ROSA’S WEDDING

September 13, 2021

Let us not be fooled by this comedy that depicts a chapter in the life of a movie studio seamstress, that organizes a wedding ceremony in which she will marry….herself. What is it about current society to even imagine such a story? The Movie Shrink thinks he has a few elements to understand.

ROSA’S WEDDING, a Spanish comedy production, directed by former actress Iciar Bollain. The film was in nomination for several prizes in the 2020-2021 Goya annual film awards.

THE STORY

The story is about Rosa, an unmarried movie studio seamstress, who is continually asked to contribute to the welfare of others, in her demanding job, but also in her family, her brother who asks her to keep his children, and her best friend who asks her to keep her cat, just to give a few examples.

Her limits are reached when her father, recently widowed, tells her of his plan to move in with her in her apartment.

In the face of these incessant demands, Rosa plans to leave the city to move to the coastal village of Benicassim and revive a business that her deceased mother had, a small clothing and seamstress business of her own.

In addition to this move, Rosa has another plan, that of organizing a wedding ceremony … a marriage with herself on the beach near her new home.
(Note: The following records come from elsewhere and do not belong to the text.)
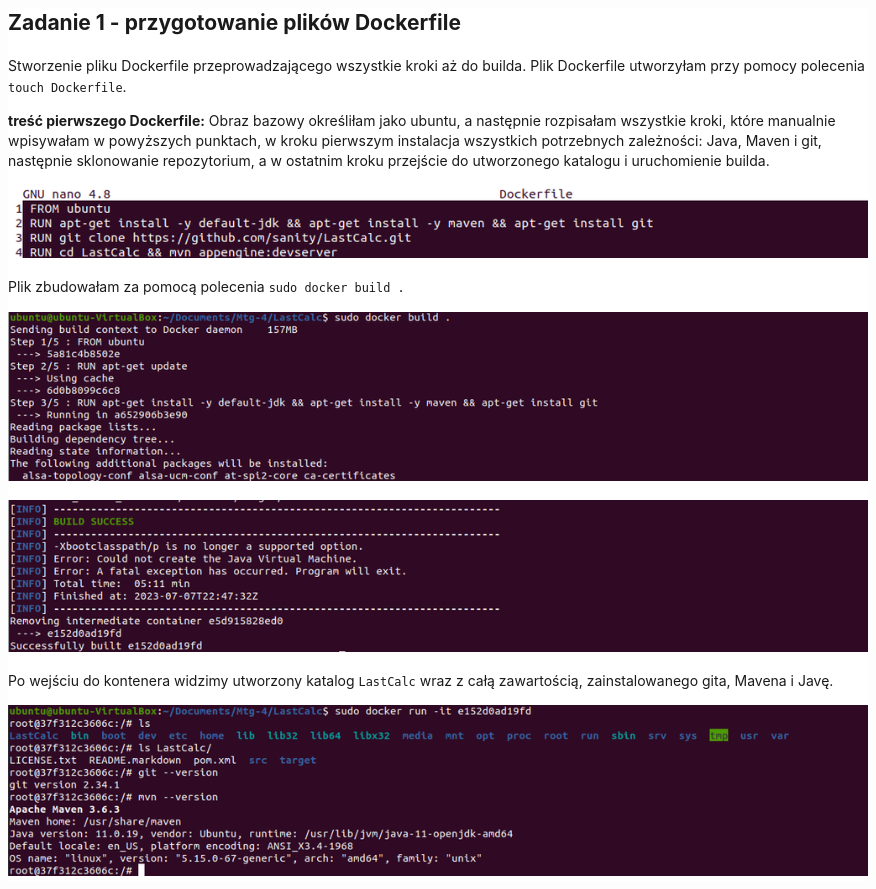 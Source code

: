 ## Zadanie 1 - przygotowanie plików Dockerfile

Stworzenie pliku Dockerfile przeprowadzającego wszystkie kroki aż do builda. Plik Dockerfile utworzyłam przy pomocy polecenia `touch Dockerfile`.

**treść pierwszego Dockerfile:**
Obraz bazowy określiłam jako ubuntu, a następnie rozpisałam wszystkie kroki, które manualnie wpisywałam w powyższych punktach, w kroku pierwszym instalacja wszystkich potrzebnych zależności: Java, Maven i git, następnie sklonowanie repozytorium, a w ostatnim kroku przejście do utworzonego katalogu i uruchomienie builda.

![zdjecie8](./zdj2-9.png)

Plik zbudowałam za pomocą polecenia `sudo docker build .`

![zdjecie8](./zdj2-11.png)

![zdjecie8](./zdj2-10.png)

Po wejściu do kontenera widzimy utworzony katalog `LastCalc` wraz z całą zawartością, zainstalowanego gita, Mavena i Javę.

![zdjecie8](./zdj2-12.png)
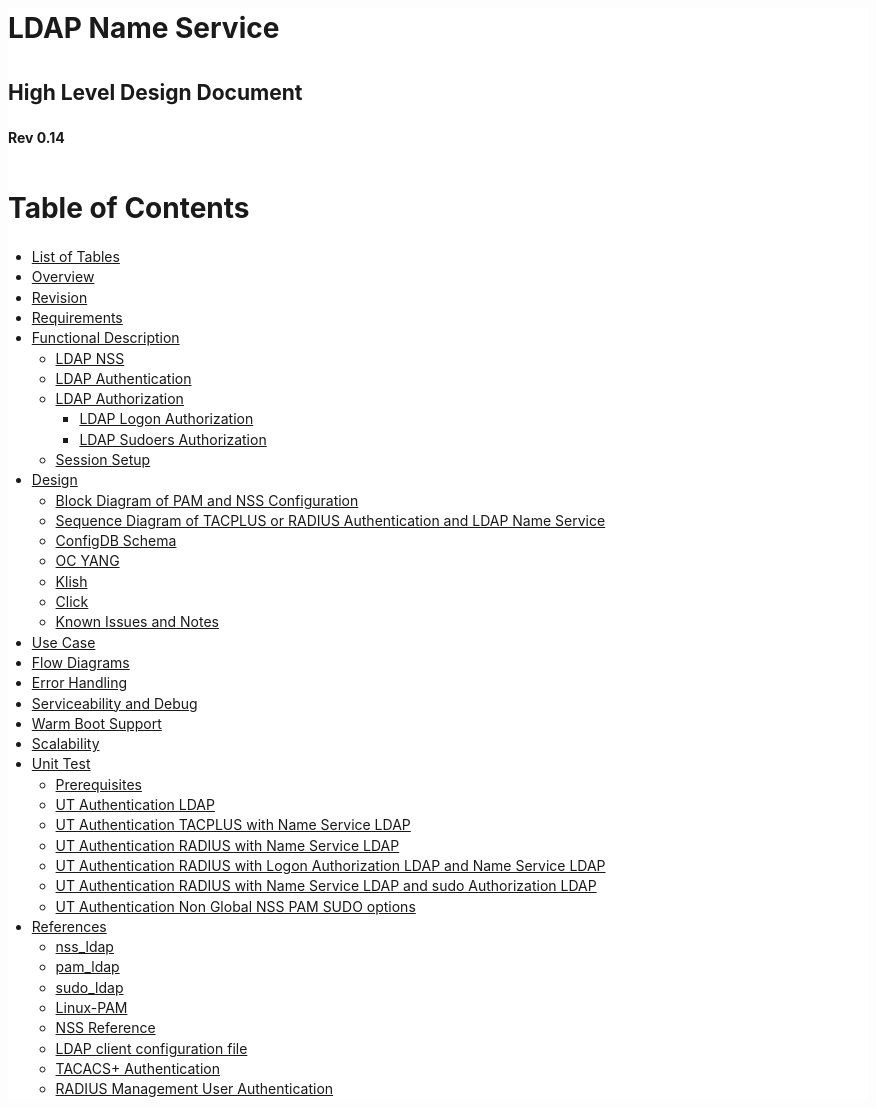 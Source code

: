 # LDAP Name Service

## High Level Design Document
#### Rev 0.14

# Table of Contents
  * [List of Tables](#list-of-tables)
  * [Overview](#overview)
  * [Revision](#revision)
  * [Requirements](#requirements)
  * [Functional Description](#functional-description)
    * [LDAP NSS](#ldap-nss)
    * [LDAP Authentication](#ldap-authentication)
    * [LDAP Authorization](#ldap-authorization)
      * [LDAP Logon Authorization](#ldap-logon-authorization)
      * [LDAP Sudoers Authorization](#ldap-sudoers-authorization)
    * [Session Setup](#session-setup)
  * [Design](#design)
    * [Block Diagram of PAM and NSS Configuration](#block-diagram-of-pam-and-nss-configuration)
    * [Sequence Diagram of TACPLUS or RADIUS Authentication and LDAP Name Service](#sequence-diagram-of-tacplus-or-radius-authentication-and-ldap-name-service)
    * [ConfigDB Schema](#configdb-schema)
    * [OC YANG](#oc-yang)
    * [Klish](#klish)
    * [Click](#click)
    * [Known Issues and Notes](#known-issues-and-notes)
  * [Use Case](#use-case)
  * [Flow Diagrams](#flow-diagrams)
  * [Error Handling](#error-handling)
  * [Serviceability and Debug](#serviceability-and-debug)
  * [Warm Boot Support](#warm-boot-support)
  * [Scalability](#scalability)
  * [Unit Test](#unit-test)
    * [Prerequisites](#prerequisites)
    * [UT Authentication LDAP](#ut-authentication-ldap)
    * [UT Authentication TACPLUS with Name Service LDAP](#ut-authentication-tacplus-with-name-service-ldap)
    * [UT Authentication RADIUS with Name Service LDAP](#ut-authentication-radius-with-name-service-ldap)
    * [UT Authentication RADIUS with Logon Authorization LDAP and Name Service LDAP](#ut-authentication-radius-with-logon-authorization-ldap-and-name-service-ldap)
    * [UT Authentication RADIUS with Name Service LDAP and sudo Authorization LDAP](#ut-authentication-radius-with-name-service-ldap-and-sudo-authorization-ldap)
    * [UT Authentication Non Global NSS PAM SUDO options](#ut-authentication-non-global-nss-pam-sudo-options)
  * [References](#references)
    * [nss_ldap](#nss_ldap)
    * [pam_ldap](#pam_ldap)
    * [sudo_ldap](#sudo_ldap)
    * [Linux-PAM](#Linux-PAM)
    * [NSS Reference](#NSS-Reference)
    * [LDAP client configuration file](#LDAP-client-configuration-file)
    * [TACACS+ Authentication](#TACPLUS-Authentication)
    * [RADIUS Management User Authentication](#RADIUS-Management-User-Authentication)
She even asks her father the same financial contribution he has made to the marriage of her siblings when they had marriage ceremonies themselves (with partners, in their case).

The marriage does take place, on the beach, as planned, in front of the unbelieving members of her extended family. The extended family’s more senior members are particularly surprised as they continue to search for the groom candidate, who is nowhere to be found.

THE MOVIE SHRINK’S ANALYSIS

There is a statistic that appears in census and surveys data in recent decades in European, North American, and other developed societies, and it reflects the growing numbers of “households” listed as counting only one person. The statistic has been on the rise in these countries for several decades, and can presently reach over 25 % of households.

In Japan, there is presently a trend for young women to have no plans at all to get married or even find a partner, something new in that country.

The global statistics also reflect the fact that many senior citizens, widowed, live alone, in our aging societies.

However, beyond the statistics, the film also underlines qualitative elements.

There is of course the story of Rosa, who is trying to liberate herself from the constraints of the traditional role of women, who have been encouraged to see to the needs of everyone except themselves.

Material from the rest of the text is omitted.